*What the task asks*:
Retype the material exactly, ending with the line containing "## Core Technique: Telepathic Contact".
╭─ Provided information
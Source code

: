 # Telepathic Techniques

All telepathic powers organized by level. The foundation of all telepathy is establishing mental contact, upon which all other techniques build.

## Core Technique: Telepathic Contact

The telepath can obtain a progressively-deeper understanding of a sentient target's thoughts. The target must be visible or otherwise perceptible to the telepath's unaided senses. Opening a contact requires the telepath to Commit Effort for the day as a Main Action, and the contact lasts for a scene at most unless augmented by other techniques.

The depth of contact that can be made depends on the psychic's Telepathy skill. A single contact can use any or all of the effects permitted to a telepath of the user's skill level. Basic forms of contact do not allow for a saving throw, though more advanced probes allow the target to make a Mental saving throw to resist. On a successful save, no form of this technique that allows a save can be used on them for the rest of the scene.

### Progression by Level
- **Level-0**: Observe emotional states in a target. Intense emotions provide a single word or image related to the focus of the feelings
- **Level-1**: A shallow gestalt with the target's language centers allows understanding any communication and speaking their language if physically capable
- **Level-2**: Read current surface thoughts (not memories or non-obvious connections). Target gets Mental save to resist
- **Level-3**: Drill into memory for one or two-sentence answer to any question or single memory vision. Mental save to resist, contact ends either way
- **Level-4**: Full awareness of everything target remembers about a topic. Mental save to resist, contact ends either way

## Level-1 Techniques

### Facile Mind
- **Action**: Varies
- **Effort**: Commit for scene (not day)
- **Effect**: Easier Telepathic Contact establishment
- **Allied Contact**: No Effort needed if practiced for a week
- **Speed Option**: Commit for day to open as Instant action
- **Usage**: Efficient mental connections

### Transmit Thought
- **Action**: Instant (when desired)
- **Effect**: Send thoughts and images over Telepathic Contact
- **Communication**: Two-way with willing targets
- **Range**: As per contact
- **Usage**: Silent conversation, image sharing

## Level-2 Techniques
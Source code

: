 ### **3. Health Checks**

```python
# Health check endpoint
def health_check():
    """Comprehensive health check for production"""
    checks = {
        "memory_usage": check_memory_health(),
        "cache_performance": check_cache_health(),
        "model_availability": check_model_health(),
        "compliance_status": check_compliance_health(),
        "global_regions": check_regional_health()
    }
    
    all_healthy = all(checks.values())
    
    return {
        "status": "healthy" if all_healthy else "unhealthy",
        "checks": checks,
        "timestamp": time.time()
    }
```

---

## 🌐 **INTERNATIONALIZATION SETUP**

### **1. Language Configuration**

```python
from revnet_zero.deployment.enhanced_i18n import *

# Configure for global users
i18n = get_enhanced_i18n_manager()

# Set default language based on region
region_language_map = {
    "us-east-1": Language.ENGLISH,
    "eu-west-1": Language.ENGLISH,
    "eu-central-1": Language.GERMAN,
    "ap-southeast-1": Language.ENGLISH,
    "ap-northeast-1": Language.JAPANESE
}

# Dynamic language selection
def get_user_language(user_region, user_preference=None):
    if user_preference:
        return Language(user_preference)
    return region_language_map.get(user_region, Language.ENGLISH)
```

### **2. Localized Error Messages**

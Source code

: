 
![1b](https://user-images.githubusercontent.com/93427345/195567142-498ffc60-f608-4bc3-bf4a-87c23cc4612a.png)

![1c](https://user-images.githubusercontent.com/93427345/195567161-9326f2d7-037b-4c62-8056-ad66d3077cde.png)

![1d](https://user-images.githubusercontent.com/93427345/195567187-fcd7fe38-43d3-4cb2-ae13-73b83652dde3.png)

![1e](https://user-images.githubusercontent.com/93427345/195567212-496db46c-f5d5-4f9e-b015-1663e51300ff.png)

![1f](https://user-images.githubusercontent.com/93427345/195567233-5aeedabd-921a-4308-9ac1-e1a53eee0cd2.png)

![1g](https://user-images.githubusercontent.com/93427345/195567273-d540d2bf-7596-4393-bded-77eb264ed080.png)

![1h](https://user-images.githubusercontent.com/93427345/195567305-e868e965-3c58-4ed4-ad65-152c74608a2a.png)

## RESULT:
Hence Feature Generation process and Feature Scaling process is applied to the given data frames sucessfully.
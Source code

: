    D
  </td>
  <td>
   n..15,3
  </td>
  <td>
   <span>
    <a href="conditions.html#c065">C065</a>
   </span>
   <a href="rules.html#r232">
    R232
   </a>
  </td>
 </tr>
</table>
╰─
*Answer for the task*:
Source code

: # Telepathic Techniques

All telepathic powers organized by level. The foundation of all telepathy is establishing mental contact, upon which all other techniques build.

## Core Technique: Telepathic Contact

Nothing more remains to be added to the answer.